[Saved data entries]
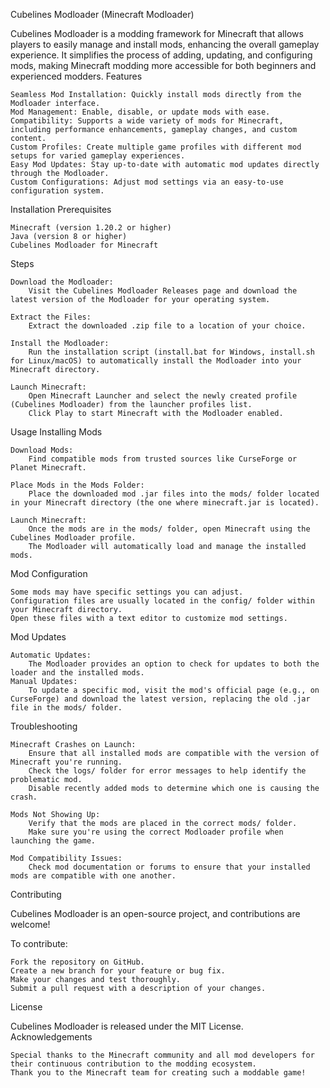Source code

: Cubelines Modloader (Minecraft Modloader)

Cubelines Modloader is a modding framework for Minecraft that allows players to easily manage and install mods, enhancing the overall gameplay experience. It simplifies the process of adding, updating, and configuring mods, making Minecraft modding more accessible for both beginners and experienced modders.
Features

    Seamless Mod Installation: Quickly install mods directly from the Modloader interface.
    Mod Management: Enable, disable, or update mods with ease.
    Compatibility: Supports a wide variety of mods for Minecraft, including performance enhancements, gameplay changes, and custom content.
    Custom Profiles: Create multiple game profiles with different mod setups for varied gameplay experiences.
    Easy Mod Updates: Stay up-to-date with automatic mod updates directly through the Modloader.
    Custom Configurations: Adjust mod settings via an easy-to-use configuration system.

Installation
Prerequisites

    Minecraft (version 1.20.2 or higher)
    Java (version 8 or higher)
    Cubelines Modloader for Minecraft

Steps

    Download the Modloader:
        Visit the Cubelines Modloader Releases page and download the latest version of the Modloader for your operating system.

    Extract the Files:
        Extract the downloaded .zip file to a location of your choice.

    Install the Modloader:
        Run the installation script (install.bat for Windows, install.sh for Linux/macOS) to automatically install the Modloader into your Minecraft directory.

    Launch Minecraft:
        Open Minecraft Launcher and select the newly created profile (Cubelines Modloader) from the launcher profiles list.
        Click Play to start Minecraft with the Modloader enabled.

Usage
Installing Mods

    Download Mods:
        Find compatible mods from trusted sources like CurseForge or Planet Minecraft.

    Place Mods in the Mods Folder:
        Place the downloaded mod .jar files into the mods/ folder located in your Minecraft directory (the one where minecraft.jar is located).

    Launch Minecraft:
        Once the mods are in the mods/ folder, open Minecraft using the Cubelines Modloader profile.
        The Modloader will automatically load and manage the installed mods.

Mod Configuration

    Some mods may have specific settings you can adjust.
    Configuration files are usually located in the config/ folder within your Minecraft directory.
    Open these files with a text editor to customize mod settings.

Mod Updates

    Automatic Updates:
        The Modloader provides an option to check for updates to both the loader and the installed mods.
    Manual Updates:
        To update a specific mod, visit the mod's official page (e.g., on CurseForge) and download the latest version, replacing the old .jar file in the mods/ folder.

Troubleshooting

    Minecraft Crashes on Launch:
        Ensure that all installed mods are compatible with the version of Minecraft you're running.
        Check the logs/ folder for error messages to help identify the problematic mod.
        Disable recently added mods to determine which one is causing the crash.

    Mods Not Showing Up:
        Verify that the mods are placed in the correct mods/ folder.
        Make sure you're using the correct Modloader profile when launching the game.

    Mod Compatibility Issues:
        Check mod documentation or forums to ensure that your installed mods are compatible with one another.

Contributing

Cubelines Modloader is an open-source project, and contributions are welcome!

To contribute:

    Fork the repository on GitHub.
    Create a new branch for your feature or bug fix.
    Make your changes and test thoroughly.
    Submit a pull request with a description of your changes.

License

Cubelines Modloader is released under the MIT License.
Acknowledgements

    Special thanks to the Minecraft community and all mod developers for their continuous contribution to the modding ecosystem.
    Thank you to the Minecraft team for creating such a moddable game!
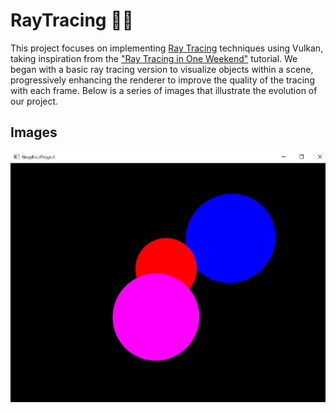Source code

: # RayTracing 🔮✨
This project focuses on implementing [Ray Tracing](https://it.wikipedia.org/wiki/Ray_tracing) techniques using Vulkan, taking inspiration from the ["Ray Tracing in One Weekend"](https://raytracing.github.io/books/RayTracingInOneWeekend.html) tutorial. 
We began with a basic ray tracing version to visualize objects within a scene, progressively enhancing the renderer to improve the quality of the tracing with each frame. 
Below is a series of images that illustrate the evolution of our project.

## Images
<p align="center">
  <img src="https://github.com/loretor/RayTracing/blob/main/v1/Immagine.jpg" />
</p>
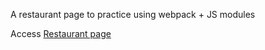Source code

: A restaurant page to practice using webpack + JS modules

Access <a href="https://gohan61.github.io/restaurant-page">Restaurant page</a>
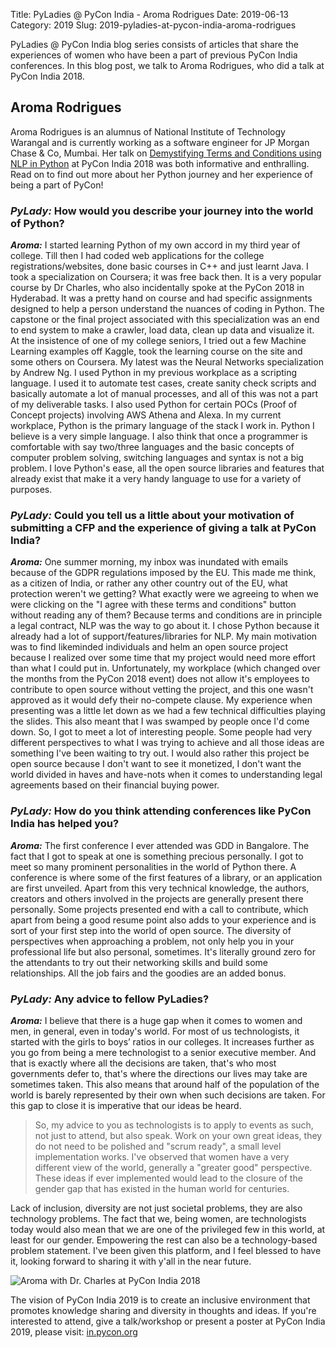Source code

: Title: PyLadies @ PyCon India - Aroma Rodrigues
Date: 2019-06-13
Category: 2019
Slug: 2019-pyladies-at-pycon-india-aroma-rodrigues

PyLadies @ PyCon India blog series consists of articles that share the experiences of women who have been a part of previous PyCon India conferences. In this blog post, we talk to Aroma Rodrigues, who did a talk at PyCon India 2018.

<!-- PELICAN_END_SUMMARY -->

## Aroma Rodrigues

Aroma Rodrigues is an alumnus of National Institute of Technology Warangal and is currently working as a software engineer for JP Morgan Chase & Co, Mumbai. Her talk on [Demystifying Terms and Conditions using NLP in Python](https://www.youtube.com/embed/j4vhSWgsa6Q) at PyCon India 2018 was both informative and enthralling. Read on to find out more about her Python journey and her experience of being a part of PyCon!


### _PyLady:_  How would you describe your journey into the world of Python?

**_Aroma:_**  I started learning Python of my own accord in my third year of college. Till then I had coded web applications for the college registrations/websites, done basic courses in C++ and just learnt Java. I took a specialization on Coursera; it was free back then. It is a very popular course by Dr Charles, who also incidentally spoke at the PyCon 2018 in Hyderabad. It was a pretty hand on course and had specific assignments designed to help a person understand the nuances of coding in Python. The capstone or the final project associated with this specialization was an end to end system to make a crawler, load data, clean up data and visualize it. At the insistence of one of my college seniors, I tried out a few  Machine  Learning examples off Kaggle, took the learning course on the site and some others on Coursera. My latest was the Neural Networks specialization by Andrew Ng. I used Python in my previous workplace as a scripting language. I used it to automate test cases, create sanity check scripts and basically automate a lot of manual processes, and all of this was not a part of my deliverable tasks. I also used Python for certain POCs (Proof of Concept projects) involving AWS Athena and Alexa. In my current workplace, Python is the primary language of the stack I work in. Python I believe is a very simple language. I also think that once a programmer is comfortable with say two/three languages and the basic concepts of computer problem solving, switching languages and syntax is not a big problem. I love Python's ease, all the open source libraries and features that already exist that make it a very handy language to use for a variety of purposes.  

### _PyLady:_  Could you tell us a little about your motivation of submitting a CFP and the experience of giving a talk at PyCon India?

**_Aroma:_**  One summer morning, my inbox was inundated with emails because of the GDPR regulations imposed by the EU. This made me think, as a citizen of India, or rather any other country out of the EU, what protection weren't we getting? What exactly were we agreeing to when we were clicking on the "I agree with these terms and conditions" button without reading any of them? Because terms and conditions are in principle a legal contract, NLP was the way to go about it. I chose Python because it already had a lot of support/features/libraries for NLP. My main motivation was to find likeminded individuals and helm an open source project because I realized over some time that my project would need more effort than what I could put in. Unfortunately, my workplace (which changed over the months from the PyCon 2018 event) does not allow it's employees to contribute to open source without vetting the project, and this one wasn't approved as it would defy their no-compete clause. My experience when presenting was a little let down as we had a few technical difficulties playing the slides. This also meant that I was swamped by people once I'd come down. So, I got to meet a lot of interesting people. Some people had very different perspectives to what I was trying to achieve and all those ideas are something I've been waiting to try out. I would also rather this project be open source because I don't want to see it monetized, I don't want the world divided in haves and have-nots when it comes to understanding legal agreements based on their financial buying power.  

### _PyLady:_ How do you think attending conferences like PyCon India has helped you?

**_Aroma:_** The first conference I ever attended was GDD in Bangalore. The fact that I got to speak at one is something precious personally. I got to meet so many prominent personalities in the world of Python there. A conference is where some of the first features of a library, or an application are first unveiled. Apart from this very technical knowledge, the authors, creators and others involved in the projects are generally present there personally. Some projects presented end with a call to contribute, which apart from being a good resume point also adds to your experience and is sort of your first step into the world of open source. The diversity of perspectives when approaching a problem, not only help you in your professional life but also personal, sometimes. It's literally ground zero for the attendants to try out their networking skills and build some relationships. All the job fairs and the goodies are an added bonus.  

### _PyLady:_ Any advice to fellow PyLadies?

**_Aroma:_**  I believe that there is a huge gap when it comes to women and men, in general, even in today's world. For most of us technologists, it started with the girls to boys’ ratios in our colleges. It increases further as you go from being a mere technologist to a senior executive member. And that is exactly where all the decisions are taken, that's who most governments defer to, that's where the directions our lives may take are sometimes taken. This also means that around half of the population of the world is barely represented by their own when such decisions are taken. For this gap to close it is imperative that our ideas be heard. 
> So, my advice to you as technologists is to apply to events as such, not just to attend, but also speak. Work on your own great ideas, they do not need to be polished and "scrum ready", a small level implementation works. I've observed that women have a very different view of the world, generally a "greater good" perspective. These ideas if ever implemented would lead to the closure of the gender gap that has existed in the human world for centuries. 

Lack of inclusion, diversity are not just societal problems, they are also technology problems. The fact that we, being women, are technologists today would also mean that we are one of the privileged few in this world, at least for our gender. Empowering the rest can also be a technology-based problem statement. I've been given this platform, and I feel blessed to have it, looking forward to sharing it with y'all in the near future.

![Aroma with Dr. Charles at PyCon India 2018]({filename}/images/pyladies_aroma.jpg)

The vision of PyCon India 2019 is to create an inclusive environment that promotes knowledge sharing and diversity in thoughts and ideas. If you're interested to attend, give a talk/workshop or present a poster at PyCon India 2019, please visit: [in.pycon.org](https://in.pycon.org/) 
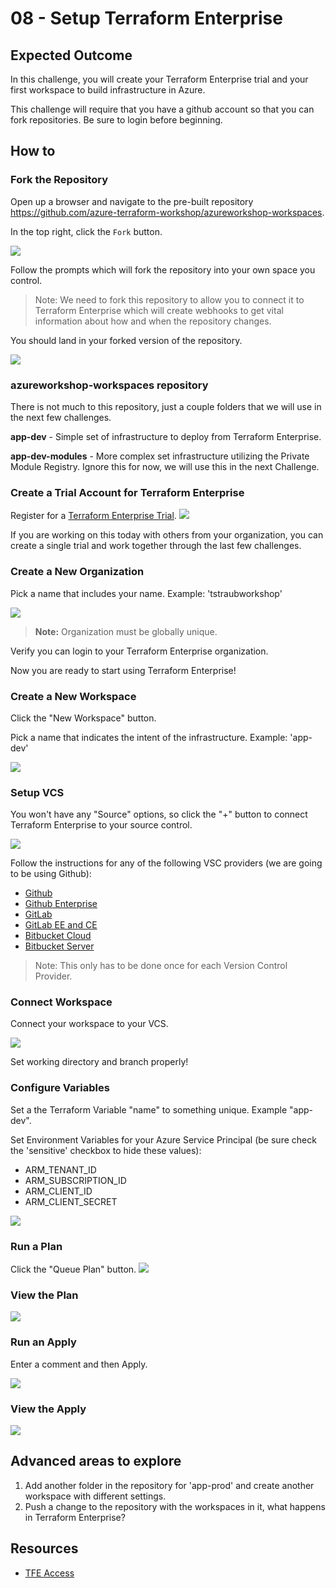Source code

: # 08 - Setup Terraform Enterprise

## Expected Outcome

In this challenge, you will create your Terraform Enterprise trial and your first workspace to build infrastructure in Azure.

This challenge will require that you have a github account so that you can fork repositories. Be sure to login before beginning.

## How to

### Fork the Repository

Open up a browser and navigate to the pre-built repository https://github.com/azure-terraform-workshop/azureworkshop-workspaces.

In the top right, click the `Fork` button.

![](../../img/2018-05-10-17-14-51.png)

Follow the prompts which will fork the repository into your own space you control.

> Note: We need to fork this repository to allow you to connect it to Terraform Enterprise which will create webhooks to get vital information about how and when the repository changes.

You should land in your forked version of the repository.

![](../../img/2018-05-10-17-17-27.png)


### azureworkshop-workspaces repository

There is not much to this repository, just a couple folders that we will use in the next few challenges.

**app-dev** - Simple set of infrastructure to deploy from Terraform Enterprise.

**app-dev-modules** - More complex set infrastructure utilizing the Private Module Registry. Ignore this for now, we will use this in the next Challenge.

### Create a Trial Account for Terraform Enterprise

Register for a [Terraform Enterprise Trial](https://app.terraform.io/account/new?trial=terraform).
![](../../img/2018-04-14-12-58-33.png)

If you are working on this today with others from your organization, you can create a single trial and work together through the last few challenges.

### Create a New Organization

Pick a name that includes your name. Example: 'tstraubworkshop'

![](../../img/2018-04-14-12-59-54.png)

> __Note:__ Organization must be globally unique.

Verify you can login to your Terraform Enterprise organization.

Now you are ready to start using Terraform Enterprise!

### Create a New Workspace

Click the "New Workspace" button.

Pick a name that indicates the intent of the infrastructure. Example: 'app-dev'

![](../../img/2018-04-14-13-10-52.png)

### Setup VCS

You won't have any "Source" options, so click the "+" button to connect Terraform Enterprise to your source control.

![](../../img/2018-04-14-13-21-32.png)

Follow the instructions for any of the following VSC providers (we are going to be using Github):

- [Github](https://www.terraform.io/docs/enterprise/vcs/github.html)
- [Github Enterprise](https://www.terraform.io/docs/enterprise/vcs/github-enterprise.html)
- [GitLab](https://www.terraform.io/docs/enterprise/vcs/gitlab-com.html)
- [GitLab EE and CE](https://www.terraform.io/docs/enterprise/vcs/gitlab-eece.html)
- [Bitbucket Cloud](https://www.terraform.io/docs/enterprise/vcs/bitbucket-cloud.html)
- [Bitbucket Server](https://www.terraform.io/docs/enterprise-legacy/index.html)

> Note: This only has to be done once for each Version Control Provider.

### Connect Workspace

Connect your workspace to your VCS.

![](../../img/2018-04-14-14-04-56.png)

Set working directory and branch properly!

### Configure Variables

Set a the Terraform Variable "name" to something unique. Example "app-dev".

Set Environment Variables for your Azure Service Principal (be sure check the 'sensitive' checkbox to hide these values):

- ARM_TENANT_ID
- ARM_SUBSCRIPTION_ID
- ARM_CLIENT_ID
- ARM_CLIENT_SECRET

![](../../img/2018-04-14-14-10-32.png)

### Run a Plan

Click the "Queue Plan" button.
![](../../img/2018-04-14-14-12-05.png)

### View the Plan

![](../../img/2018-04-14-14-13-01.png)

### Run an Apply

Enter a comment and then Apply.

![](../../img/2018-04-14-14-13-52.png)

### View the Apply

![](../../img/2018-04-14-14-15-02.png)

## Advanced areas to explore

1. Add another folder in the repository for 'app-prod' and create another workspace with different settings.
2. Push a change to the repository with the workspaces in it, what happens in Terraform Enterprise?

## Resources

- [TFE Access](https://www.terraform.io/docs/enterprise/getting-started/access.html)
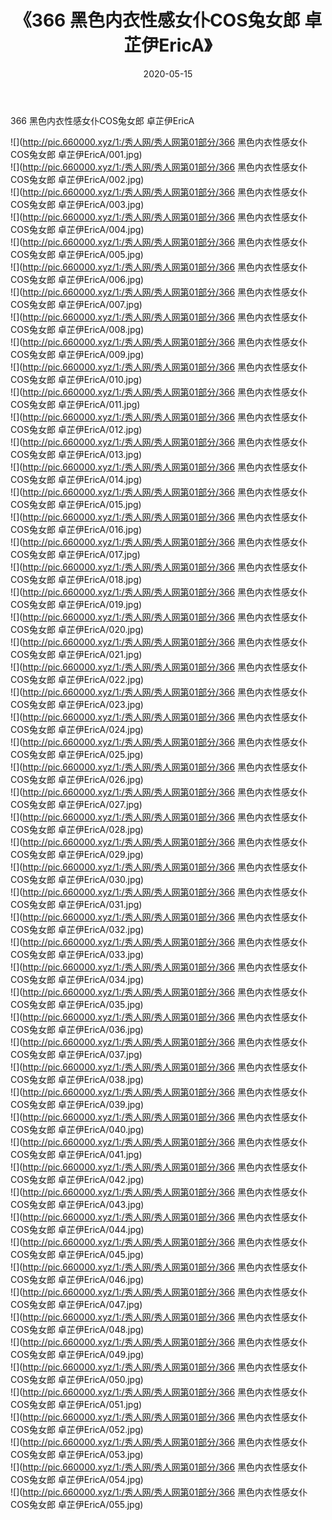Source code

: ﻿---
layout: post
title:  《366 黑色内衣性感女仆COS兔女郎 卓芷伊EricA》
date:   2020-05-15
img: http://pic.660000.xyz/1:/秀人网/秀人网第01部分/366 黑色内衣性感女仆COS兔女郎 卓芷伊EricA/000.jpg
categories: [美女, 清纯, 唯美]
---

366 黑色内衣性感女仆COS兔女郎 卓芷伊EricA

  ![](http://pic.660000.xyz/1:/秀人网/秀人网第01部分/366 黑色内衣性感女仆COS兔女郎 卓芷伊EricA/001.jpg) <br> ![](http://pic.660000.xyz/1:/秀人网/秀人网第01部分/366 黑色内衣性感女仆COS兔女郎 卓芷伊EricA/002.jpg) <br> ![](http://pic.660000.xyz/1:/秀人网/秀人网第01部分/366 黑色内衣性感女仆COS兔女郎 卓芷伊EricA/003.jpg) <br> ![](http://pic.660000.xyz/1:/秀人网/秀人网第01部分/366 黑色内衣性感女仆COS兔女郎 卓芷伊EricA/004.jpg) <br> ![](http://pic.660000.xyz/1:/秀人网/秀人网第01部分/366 黑色内衣性感女仆COS兔女郎 卓芷伊EricA/005.jpg) <br> ![](http://pic.660000.xyz/1:/秀人网/秀人网第01部分/366 黑色内衣性感女仆COS兔女郎 卓芷伊EricA/006.jpg) <br> ![](http://pic.660000.xyz/1:/秀人网/秀人网第01部分/366 黑色内衣性感女仆COS兔女郎 卓芷伊EricA/007.jpg) <br> ![](http://pic.660000.xyz/1:/秀人网/秀人网第01部分/366 黑色内衣性感女仆COS兔女郎 卓芷伊EricA/008.jpg) <br> ![](http://pic.660000.xyz/1:/秀人网/秀人网第01部分/366 黑色内衣性感女仆COS兔女郎 卓芷伊EricA/009.jpg) <br> ![](http://pic.660000.xyz/1:/秀人网/秀人网第01部分/366 黑色内衣性感女仆COS兔女郎 卓芷伊EricA/010.jpg) <br> ![](http://pic.660000.xyz/1:/秀人网/秀人网第01部分/366 黑色内衣性感女仆COS兔女郎 卓芷伊EricA/011.jpg) <br> ![](http://pic.660000.xyz/1:/秀人网/秀人网第01部分/366 黑色内衣性感女仆COS兔女郎 卓芷伊EricA/012.jpg) <br> ![](http://pic.660000.xyz/1:/秀人网/秀人网第01部分/366 黑色内衣性感女仆COS兔女郎 卓芷伊EricA/013.jpg) <br> ![](http://pic.660000.xyz/1:/秀人网/秀人网第01部分/366 黑色内衣性感女仆COS兔女郎 卓芷伊EricA/014.jpg) <br> ![](http://pic.660000.xyz/1:/秀人网/秀人网第01部分/366 黑色内衣性感女仆COS兔女郎 卓芷伊EricA/015.jpg) <br> ![](http://pic.660000.xyz/1:/秀人网/秀人网第01部分/366 黑色内衣性感女仆COS兔女郎 卓芷伊EricA/016.jpg) <br> ![](http://pic.660000.xyz/1:/秀人网/秀人网第01部分/366 黑色内衣性感女仆COS兔女郎 卓芷伊EricA/017.jpg) <br> ![](http://pic.660000.xyz/1:/秀人网/秀人网第01部分/366 黑色内衣性感女仆COS兔女郎 卓芷伊EricA/018.jpg) <br> ![](http://pic.660000.xyz/1:/秀人网/秀人网第01部分/366 黑色内衣性感女仆COS兔女郎 卓芷伊EricA/019.jpg) <br> ![](http://pic.660000.xyz/1:/秀人网/秀人网第01部分/366 黑色内衣性感女仆COS兔女郎 卓芷伊EricA/020.jpg) <br> ![](http://pic.660000.xyz/1:/秀人网/秀人网第01部分/366 黑色内衣性感女仆COS兔女郎 卓芷伊EricA/021.jpg) <br> ![](http://pic.660000.xyz/1:/秀人网/秀人网第01部分/366 黑色内衣性感女仆COS兔女郎 卓芷伊EricA/022.jpg) <br> ![](http://pic.660000.xyz/1:/秀人网/秀人网第01部分/366 黑色内衣性感女仆COS兔女郎 卓芷伊EricA/023.jpg) <br> ![](http://pic.660000.xyz/1:/秀人网/秀人网第01部分/366 黑色内衣性感女仆COS兔女郎 卓芷伊EricA/024.jpg) <br> ![](http://pic.660000.xyz/1:/秀人网/秀人网第01部分/366 黑色内衣性感女仆COS兔女郎 卓芷伊EricA/025.jpg) <br> ![](http://pic.660000.xyz/1:/秀人网/秀人网第01部分/366 黑色内衣性感女仆COS兔女郎 卓芷伊EricA/026.jpg) <br> ![](http://pic.660000.xyz/1:/秀人网/秀人网第01部分/366 黑色内衣性感女仆COS兔女郎 卓芷伊EricA/027.jpg) <br> ![](http://pic.660000.xyz/1:/秀人网/秀人网第01部分/366 黑色内衣性感女仆COS兔女郎 卓芷伊EricA/028.jpg) <br> ![](http://pic.660000.xyz/1:/秀人网/秀人网第01部分/366 黑色内衣性感女仆COS兔女郎 卓芷伊EricA/029.jpg) <br> ![](http://pic.660000.xyz/1:/秀人网/秀人网第01部分/366 黑色内衣性感女仆COS兔女郎 卓芷伊EricA/030.jpg) <br> ![](http://pic.660000.xyz/1:/秀人网/秀人网第01部分/366 黑色内衣性感女仆COS兔女郎 卓芷伊EricA/031.jpg) <br> ![](http://pic.660000.xyz/1:/秀人网/秀人网第01部分/366 黑色内衣性感女仆COS兔女郎 卓芷伊EricA/032.jpg) <br> ![](http://pic.660000.xyz/1:/秀人网/秀人网第01部分/366 黑色内衣性感女仆COS兔女郎 卓芷伊EricA/033.jpg) <br> ![](http://pic.660000.xyz/1:/秀人网/秀人网第01部分/366 黑色内衣性感女仆COS兔女郎 卓芷伊EricA/034.jpg) <br> ![](http://pic.660000.xyz/1:/秀人网/秀人网第01部分/366 黑色内衣性感女仆COS兔女郎 卓芷伊EricA/035.jpg) <br> ![](http://pic.660000.xyz/1:/秀人网/秀人网第01部分/366 黑色内衣性感女仆COS兔女郎 卓芷伊EricA/036.jpg) <br> ![](http://pic.660000.xyz/1:/秀人网/秀人网第01部分/366 黑色内衣性感女仆COS兔女郎 卓芷伊EricA/037.jpg) <br> ![](http://pic.660000.xyz/1:/秀人网/秀人网第01部分/366 黑色内衣性感女仆COS兔女郎 卓芷伊EricA/038.jpg) <br> ![](http://pic.660000.xyz/1:/秀人网/秀人网第01部分/366 黑色内衣性感女仆COS兔女郎 卓芷伊EricA/039.jpg) <br> ![](http://pic.660000.xyz/1:/秀人网/秀人网第01部分/366 黑色内衣性感女仆COS兔女郎 卓芷伊EricA/040.jpg) <br> ![](http://pic.660000.xyz/1:/秀人网/秀人网第01部分/366 黑色内衣性感女仆COS兔女郎 卓芷伊EricA/041.jpg) <br> ![](http://pic.660000.xyz/1:/秀人网/秀人网第01部分/366 黑色内衣性感女仆COS兔女郎 卓芷伊EricA/042.jpg) <br> ![](http://pic.660000.xyz/1:/秀人网/秀人网第01部分/366 黑色内衣性感女仆COS兔女郎 卓芷伊EricA/043.jpg) <br> ![](http://pic.660000.xyz/1:/秀人网/秀人网第01部分/366 黑色内衣性感女仆COS兔女郎 卓芷伊EricA/044.jpg) <br> ![](http://pic.660000.xyz/1:/秀人网/秀人网第01部分/366 黑色内衣性感女仆COS兔女郎 卓芷伊EricA/045.jpg) <br> ![](http://pic.660000.xyz/1:/秀人网/秀人网第01部分/366 黑色内衣性感女仆COS兔女郎 卓芷伊EricA/046.jpg) <br> ![](http://pic.660000.xyz/1:/秀人网/秀人网第01部分/366 黑色内衣性感女仆COS兔女郎 卓芷伊EricA/047.jpg) <br> ![](http://pic.660000.xyz/1:/秀人网/秀人网第01部分/366 黑色内衣性感女仆COS兔女郎 卓芷伊EricA/048.jpg) <br> ![](http://pic.660000.xyz/1:/秀人网/秀人网第01部分/366 黑色内衣性感女仆COS兔女郎 卓芷伊EricA/049.jpg) <br> ![](http://pic.660000.xyz/1:/秀人网/秀人网第01部分/366 黑色内衣性感女仆COS兔女郎 卓芷伊EricA/050.jpg) <br> ![](http://pic.660000.xyz/1:/秀人网/秀人网第01部分/366 黑色内衣性感女仆COS兔女郎 卓芷伊EricA/051.jpg) <br> ![](http://pic.660000.xyz/1:/秀人网/秀人网第01部分/366 黑色内衣性感女仆COS兔女郎 卓芷伊EricA/052.jpg) <br> ![](http://pic.660000.xyz/1:/秀人网/秀人网第01部分/366 黑色内衣性感女仆COS兔女郎 卓芷伊EricA/053.jpg) <br> ![](http://pic.660000.xyz/1:/秀人网/秀人网第01部分/366 黑色内衣性感女仆COS兔女郎 卓芷伊EricA/054.jpg) <br> ![](http://pic.660000.xyz/1:/秀人网/秀人网第01部分/366 黑色内衣性感女仆COS兔女郎 卓芷伊EricA/055.jpg) <br>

> **Assigned task**
Could you retype exactly the lines above, starting at the line that contains "Open Minecraft Launcher" and ending at the line that contains "Make your changes and test thoroughly.", and nothing more?

> **Answer box**
        Open Minecraft Launcher and select the newly created profile (Cubelines Modloader) from the launcher profiles list.
        Click Play to start Minecraft with the Modloader enabled.

Usage
Installing Mods

    Download Mods:
        Find compatible mods from trusted sources like CurseForge or Planet Minecraft.

    Place Mods in the Mods Folder:
        Place the downloaded mod .jar files into the mods/ folder located in your Minecraft directory (the one where minecraft.jar is located).

    Launch Minecraft:
        Once the mods are in the mods/ folder, open Minecraft using the Cubelines Modloader profile.
        The Modloader will automatically load and manage the installed mods.

Mod Configuration

    Some mods may have specific settings you can adjust.
    Configuration files are usually located in the config/ folder within your Minecraft directory.
    Open these files with a text editor to customize mod settings.

Mod Updates

    Automatic Updates:
        The Modloader provides an option to check for updates to both the loader and the installed mods.
    Manual Updates:
        To update a specific mod, visit the mod's official page (e.g., on CurseForge) and download the latest version, replacing the old .jar file in the mods/ folder.

Troubleshooting

    Minecraft Crashes on Launch:
        Ensure that all installed mods are compatible with the version of Minecraft you're running.
        Check the logs/ folder for error messages to help identify the problematic mod.
        Disable recently added mods to determine which one is causing the crash.

    Mods Not Showing Up:
        Verify that the mods are placed in the correct mods/ folder.
        Make sure you're using the correct Modloader profile when launching the game.

    Mod Compatibility Issues:
        Check mod documentation or forums to ensure that your installed mods are compatible with one another.

Contributing

Cubelines Modloader is an open-source project, and contributions are welcome!

To contribute:

    Fork the repository on GitHub.
    Create a new branch for your feature or bug fix.
    Make your changes and test thoroughly.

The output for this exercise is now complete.